Mon, 14 Feb 2000 03:00:00 GMT  
 grep-like search with multiple file output?

Quote:

> PS. Perl/C would obviously run faster, but awk is faster to code.

Since you mention Perl:

The only thing making it slower to code (in this case) is that you
have to explicitly open your files.  Of course, that gives you the
ability to throw in some error checking, backing up existing files
etc., almost none of which I do below:

#!/store/bin/perl -wn

BEGIN {
        open OUT1, ">out1"      or die "Couldn't open out1: $!\n";
        open OUT2, ">out2"      or die "Couldn't open out2: $!\n";
        open OUT3, ">out3"      or die "Couldn't open out3: $!\n";

Quote:
}

/pat1/ && do {
    print OUT1 $_;
    next;
Quote:
};

/pat2/ && do {
    print OUT2 $_;
    next;
Quote:
};

/pat3/ && do {
    print OUT3 $_;
    next;

Quote:
};

Now that wasn't too hard, was it?

Why would you even want to do this, you ask?

Well, there's
 * Perl's speed (since it's (sorta) compiled), there's
 * Perl's wonderfully expressive regexes (for patterns more complex than
   the ones in this trivial example), and there's
 * the {*filter*}ivity of the
   language itself.

But if you're happy with awk, I'm certainly not going to beg for
converts.  Not in comp.lang.awk, anyway.

Followups set to comp.lang.perl.misc

--



Mon, 14 Feb 2000 03:00:00 GMT  
 grep-like search with multiple file output?



Quote:


> ....
> >PS. Perl/C would obviously run faster, but awk is faster to code.
> Yes, C would run faster - assembler would run faster still.
> Perl (another well-known interpreted language available on many Unix
> systems) would run about the same as AWK, but, as you say, is much harder to
> code.

Let us not loose sight of the fact that in many real-world cases they'd all be
i/o constrained and the language would make no difference in the run-time. --
-----------------------------------------------------------

-----------------------------------------------------------


Wed, 16 Feb 2000 03:00:00 GMT  
 grep-like search with multiple file output?

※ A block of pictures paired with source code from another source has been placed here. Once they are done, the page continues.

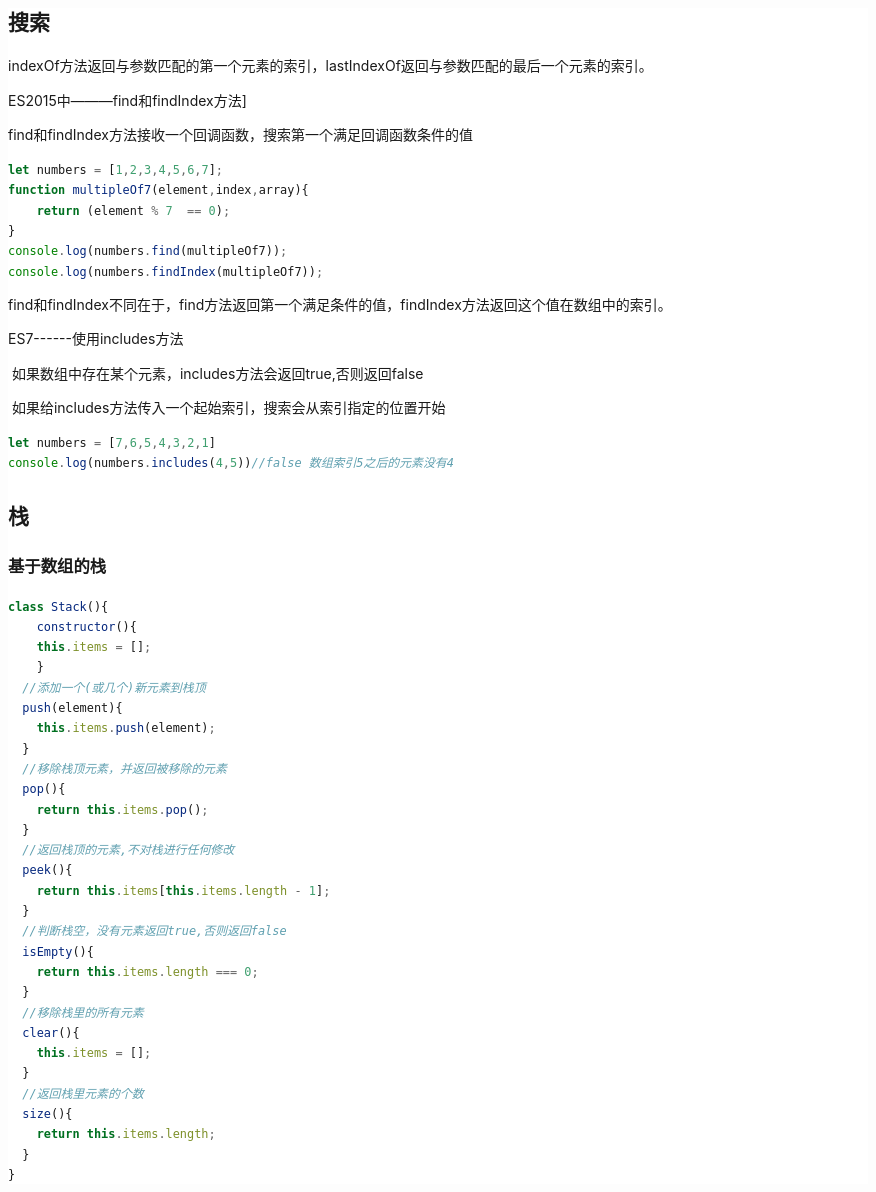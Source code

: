 ## 搜索

indexOf方法返回与参数匹配的第一个元素的索引，lastIndexOf返回与参数匹配的最后一个元素的索引。

ES2015中———find和findIndex方法]

​	find和findIndex方法接收一个回调函数，搜索第一个满足回调函数条件的值

```javascript
let numbers = [1,2,3,4,5,6,7];
function multipleOf7(element,index,array){
	return (element % 7  == 0);
}
console.log(numbers.find(multipleOf7));
console.log(numbers.findIndex(multipleOf7));
```

find和findIndex不同在于，find方法返回第一个满足条件的值，findIndex方法返回这个值在数组中的索引。

ES7------使用includes方法

​	如果数组中存在某个元素，includes方法会返回true,否则返回false

​	如果给includes方法传入一个起始索引，搜索会从索引指定的位置开始

```javascript
let numbers = [7,6,5,4,3,2,1]
console.log(numbers.includes(4,5))//false 数组索引5之后的元素没有4
```

## 栈

### 基于数组的栈

```javascript
class Stack(){
	constructor(){
    this.items = [];
	}
  //添加一个(或几个)新元素到栈顶
  push(element){
    this.items.push(element);
  }
  //移除栈顶元素，并返回被移除的元素
  pop(){
    return this.items.pop();
  }
  //返回栈顶的元素,不对栈进行任何修改
  peek(){
    return this.items[this.items.length - 1];
  }
  //判断栈空，没有元素返回true,否则返回false
  isEmpty(){
    return this.items.length === 0;
  }
  //移除栈里的所有元素
  clear(){
    this.items = [];
  }
  //返回栈里元素的个数
  size(){
    return this.items.length;
  }
}
```
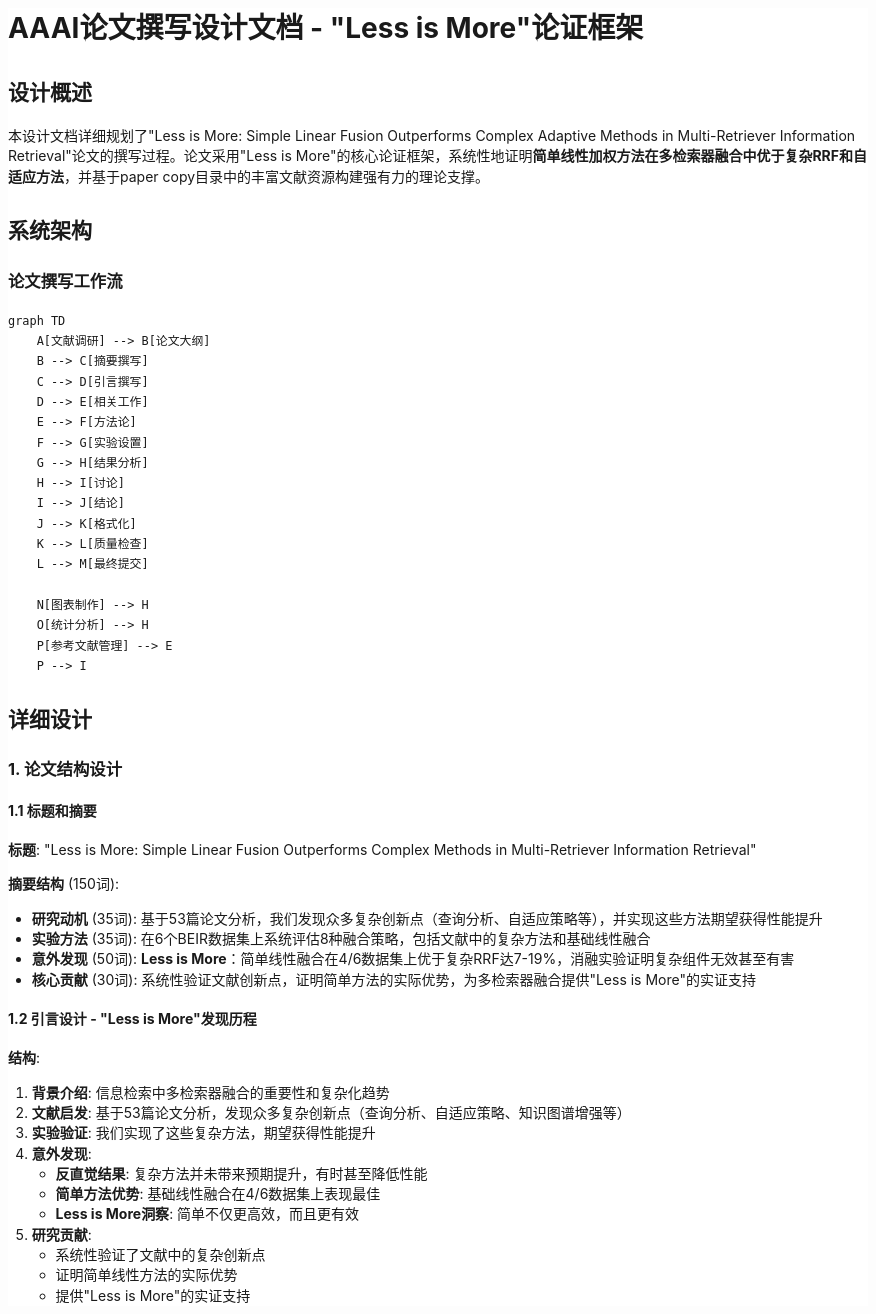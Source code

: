 # AAAI论文撰写设计文档 - "Less is More"论证框架

## 设计概述

本设计文档详细规划了"Less is More: Simple Linear Fusion Outperforms Complex Adaptive Methods in Multi-Retriever Information Retrieval"论文的撰写过程。论文采用"Less is More"的核心论证框架，系统性地证明**简单线性加权方法在多检索器融合中优于复杂RRF和自适应方法**，并基于paper copy目录中的丰富文献资源构建强有力的理论支撑。

## 系统架构

### 论文撰写工作流

```mermaid
graph TD
    A[文献调研] --> B[论文大纲]
    B --> C[摘要撰写]
    C --> D[引言撰写]
    D --> E[相关工作]
    E --> F[方法论]
    F --> G[实验设置]
    G --> H[结果分析]
    H --> I[讨论]
    I --> J[结论]
    J --> K[格式化]
    K --> L[质量检查]
    L --> M[最终提交]
    
    N[图表制作] --> H
    O[统计分析] --> H
    P[参考文献管理] --> E
    P --> I
```

## 详细设计

### 1. 论文结构设计

#### 1.1 标题和摘要
**标题**: "Less is More: Simple Linear Fusion Outperforms Complex Methods in Multi-Retriever Information Retrieval"

**摘要结构** (150词):
- **研究动机** (35词): 基于53篇论文分析，我们发现众多复杂创新点（查询分析、自适应策略等），并实现这些方法期望获得性能提升
- **实验方法** (35词): 在6个BEIR数据集上系统评估8种融合策略，包括文献中的复杂方法和基础线性融合
- **意外发现** (50词): **Less is More**：简单线性融合在4/6数据集上优于复杂RRF达7-19%，消融实验证明复杂组件无效甚至有害
- **核心贡献** (30词): 系统性验证文献创新点，证明简单方法的实际优势，为多检索器融合提供"Less is More"的实证支持

#### 1.2 引言设计 - "Less is More"发现历程
**结构**:
1. **背景介绍**: 信息检索中多检索器融合的重要性和复杂化趋势
2. **文献启发**: 基于53篇论文分析，发现众多复杂创新点（查询分析、自适应策略、知识图谱增强等）
3. **实验验证**: 我们实现了这些复杂方法，期望获得性能提升
4. **意外发现**: 
   - **反直觉结果**: 复杂方法并未带来预期提升，有时甚至降低性能
   - **简单方法优势**: 基础线性融合在4/6数据集上表现最佳
   - **Less is More洞察**: 简单不仅更高效，而且更有效
5. **研究贡献**: 
   - 系统性验证了文献中的复杂创新点
   - 证明简单线性方法的实际优势
   - 提供"Less is More"的实证支持
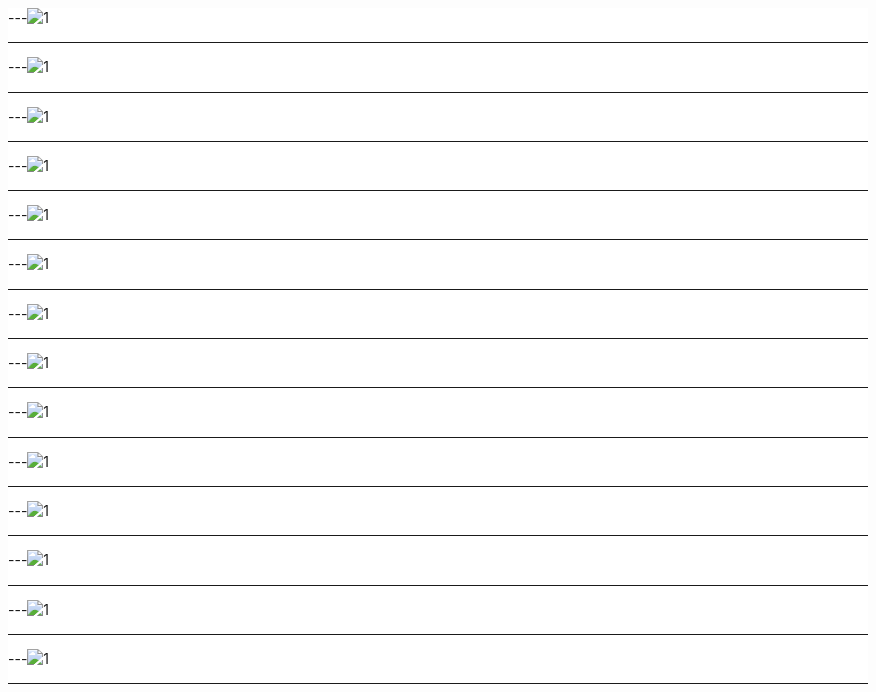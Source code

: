---![1](https://github.com/bgoonz/stalk-photos-web-assets/blob/master/jpeg/cardboard4.jpg)

---

---![1](https://github.com/bgoonz/stalk-photos-web-assets/blob/master/jpeg/cardboard5.jpg)

---

---![1](https://github.com/bgoonz/stalk-photos-web-assets/blob/master/jpeg/cardboard6.jpg)

---

---![1](https://github.com/bgoonz/stalk-photos-web-assets/blob/master/jpeg/cardboard7.jpg)

---

---![1](https://github.com/bgoonz/stalk-photos-web-assets/blob/master/jpeg/carie-fisher-200x200.jpg)

---

---![1](https://github.com/bgoonz/stalk-photos-web-assets/blob/master/jpeg/carina-kornowski-hormigas-hr.jpg)

---

---![1](https://github.com/bgoonz/stalk-photos-web-assets/blob/master/jpeg/carina-kornowski-pajarito-hr.jpg)

---

---![1](https://github.com/bgoonz/stalk-photos-web-assets/blob/master/jpeg/carmine-zaccagnino-200x200.jpg)

---

---![1](https://github.com/bgoonz/stalk-photos-web-assets/blob/master/jpeg/carolyn-porter-portrait.jpg)

---

---![1](https://github.com/bgoonz/stalk-photos-web-assets/blob/master/jpeg/carrie-webster-200x200.jpg)

---

---![1](https://github.com/bgoonz/stalk-photos-web-assets/blob/master/jpeg/chafik-gharbi-200x200.jpg)

---

---![1](https://github.com/bgoonz/stalk-photos-web-assets/blob/master/jpeg/chidi-orji-200x200.jpg)

---

---![1](https://github.com/bgoonz/stalk-photos-web-assets/blob/master/jpeg/christinaszczupak.jpg)

---

---![1](https://github.com/bgoonz/stalk-photos-web-assets/blob/master/jpeg/christinelogan-headshot-opt.jpg)

---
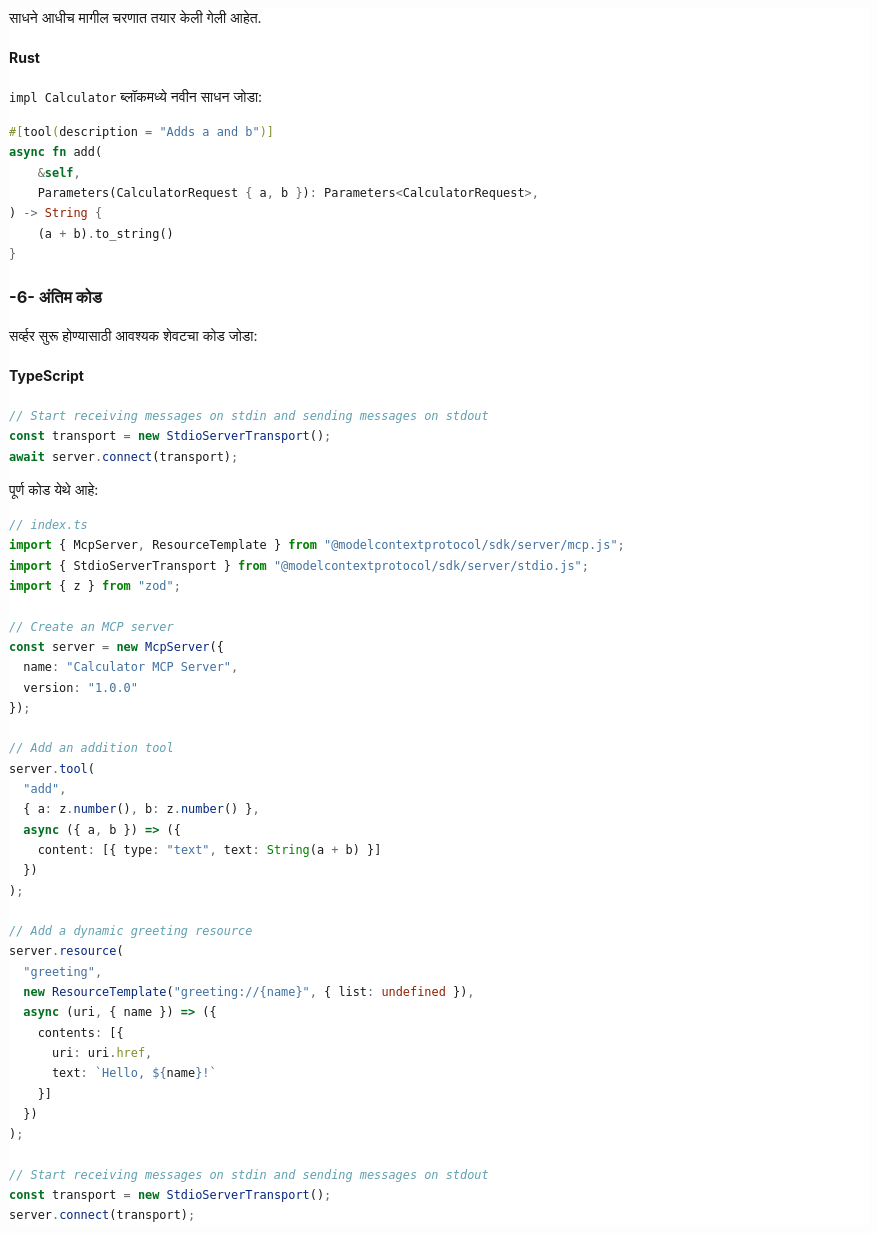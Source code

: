 साधने आधीच मागील चरणात तयार केली गेली आहेत.

#### Rust

`impl Calculator` ब्लॉकमध्ये नवीन साधन जोडा:

```rust
#[tool(description = "Adds a and b")]
async fn add(
    &self,
    Parameters(CalculatorRequest { a, b }): Parameters<CalculatorRequest>,
) -> String {
    (a + b).to_string()
}
```

### -6- अंतिम कोड

सर्व्हर सुरू होण्यासाठी आवश्यक शेवटचा कोड जोडा:

#### TypeScript

```typescript
// Start receiving messages on stdin and sending messages on stdout
const transport = new StdioServerTransport();
await server.connect(transport);
```

पूर्ण कोड येथे आहे:

```typescript
// index.ts
import { McpServer, ResourceTemplate } from "@modelcontextprotocol/sdk/server/mcp.js";
import { StdioServerTransport } from "@modelcontextprotocol/sdk/server/stdio.js";
import { z } from "zod";

// Create an MCP server
const server = new McpServer({
  name: "Calculator MCP Server",
  version: "1.0.0"
});

// Add an addition tool
server.tool(
  "add",
  { a: z.number(), b: z.number() },
  async ({ a, b }) => ({
    content: [{ type: "text", text: String(a + b) }]
  })
);

// Add a dynamic greeting resource
server.resource(
  "greeting",
  new ResourceTemplate("greeting://{name}", { list: undefined }),
  async (uri, { name }) => ({
    contents: [{
      uri: uri.href,
      text: `Hello, ${name}!`
    }]
  })
);

// Start receiving messages on stdin and sending messages on stdout
const transport = new StdioServerTransport();
server.connect(transport);
```
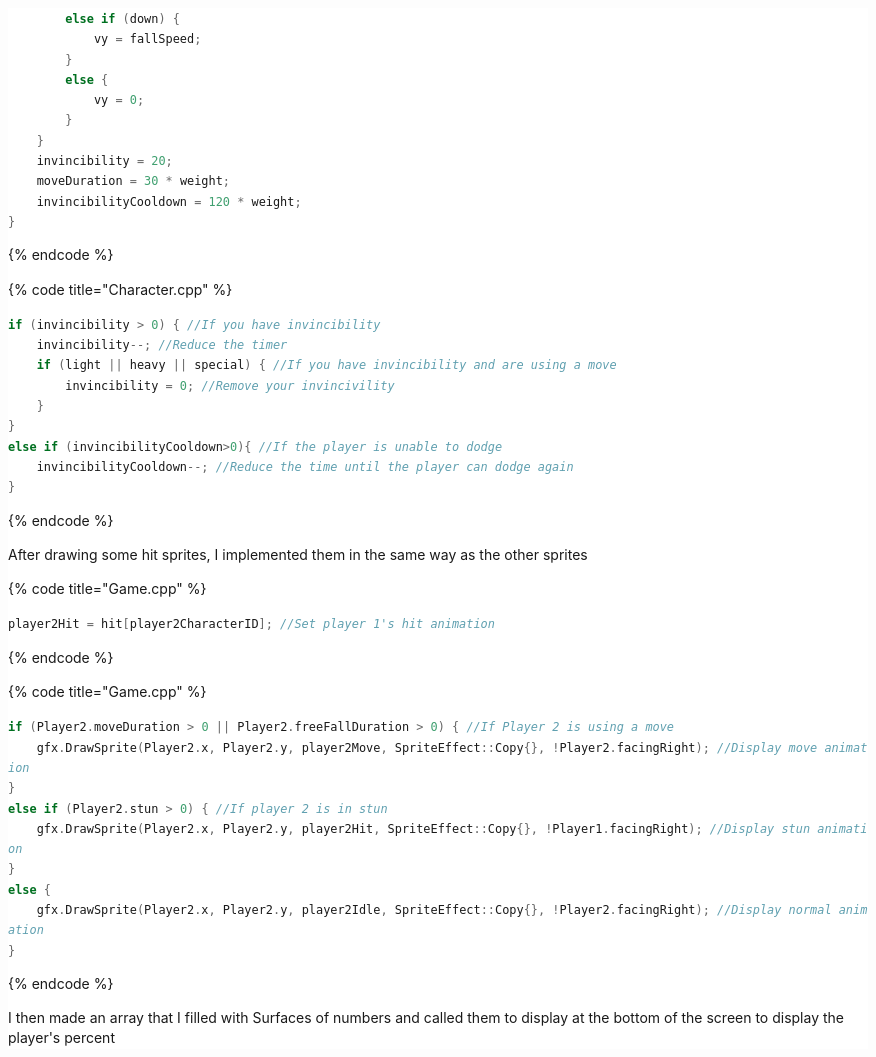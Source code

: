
 ```cpp
		else if (down) {
			vy = fallSpeed;
		}
		else {
			vy = 0;
		}
	}
	invincibility = 20;
	moveDuration = 30 * weight;
	invincibilityCooldown = 120 * weight;
}
```
{% endcode %}

{% code title="Character.cpp" %}
```cpp
if (invincibility > 0) { //If you have invincibility
	invincibility--; //Reduce the timer
	if (light || heavy || special) { //If you have invincibility and are using a move
		invincibility = 0; //Remove your invincivility
	}
}
else if (invincibilityCooldown>0){ //If the player is unable to dodge
	invincibilityCooldown--; //Reduce the time until the player can dodge again
}
```
{% endcode %}

After drawing some hit sprites, I implemented them in the same way as the other sprites

{% code title="Game.cpp" %}
```cpp
player2Hit = hit[player2CharacterID]; //Set player 1's hit animation
```
{% endcode %}

{% code title="Game.cpp" %}
```cpp
if (Player2.moveDuration > 0 || Player2.freeFallDuration > 0) { //If Player 2 is using a move
	gfx.DrawSprite(Player2.x, Player2.y, player2Move, SpriteEffect::Copy{}, !Player2.facingRight); //Display move animation
}
else if (Player2.stun > 0) { //If player 2 is in stun
	gfx.DrawSprite(Player2.x, Player2.y, player2Hit, SpriteEffect::Copy{}, !Player1.facingRight); //Display stun animation
}
else {
	gfx.DrawSprite(Player2.x, Player2.y, player2Idle, SpriteEffect::Copy{}, !Player2.facingRight); //Display normal animation
}
```
{% endcode %}

I then made an array that I filled with Surfaces of numbers and called them to display at the bottom of the screen to display the player's percent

% /pattern1/ { print > "file1" }
% /pattern2/ { print > "file2" }
% /pattern3/ { print > "file3" }

% I use gawk which supports all manner of redirection like the above, but
% I cannot comment on the suitability of vanilla awk.

This is standard awk. gawk has some extensions, but not so many as many
people assume.

% PS. Perl/C would obviously run faster, but awk is faster to code.
sed might be fastest of all in terms of run-time, and I guess faster
than awk to type the script:
 /pattern1/ w file1
 /pattern2/ w file2
 /pattern3/ w file3
 d
--

Patrick TJ McPhee
East York  Canada



Thu, 17 Feb 2000 03:00:00 GMT  
 grep-like search with multiple file output?

Quote:

>> Next question: How does one generalize this script to imitate AWK's
>> associative arrays?
>Why imitate them?  Perl has those too.  It just calls them hashes.

Not surprising considering perl's various debts to awk. "One of the
many cool things about Perl is that it is (at least) a semantic
superset of awk."--Randall L. Schwartz, "Learning Perl" ORA.

Quote:
>>   pattern[++i] = "second pattern";outfile[i]=sprintf("out%05d",i)
>Hmm.  Those seem to be arrays, not hashes.  (numerical vs. string indices)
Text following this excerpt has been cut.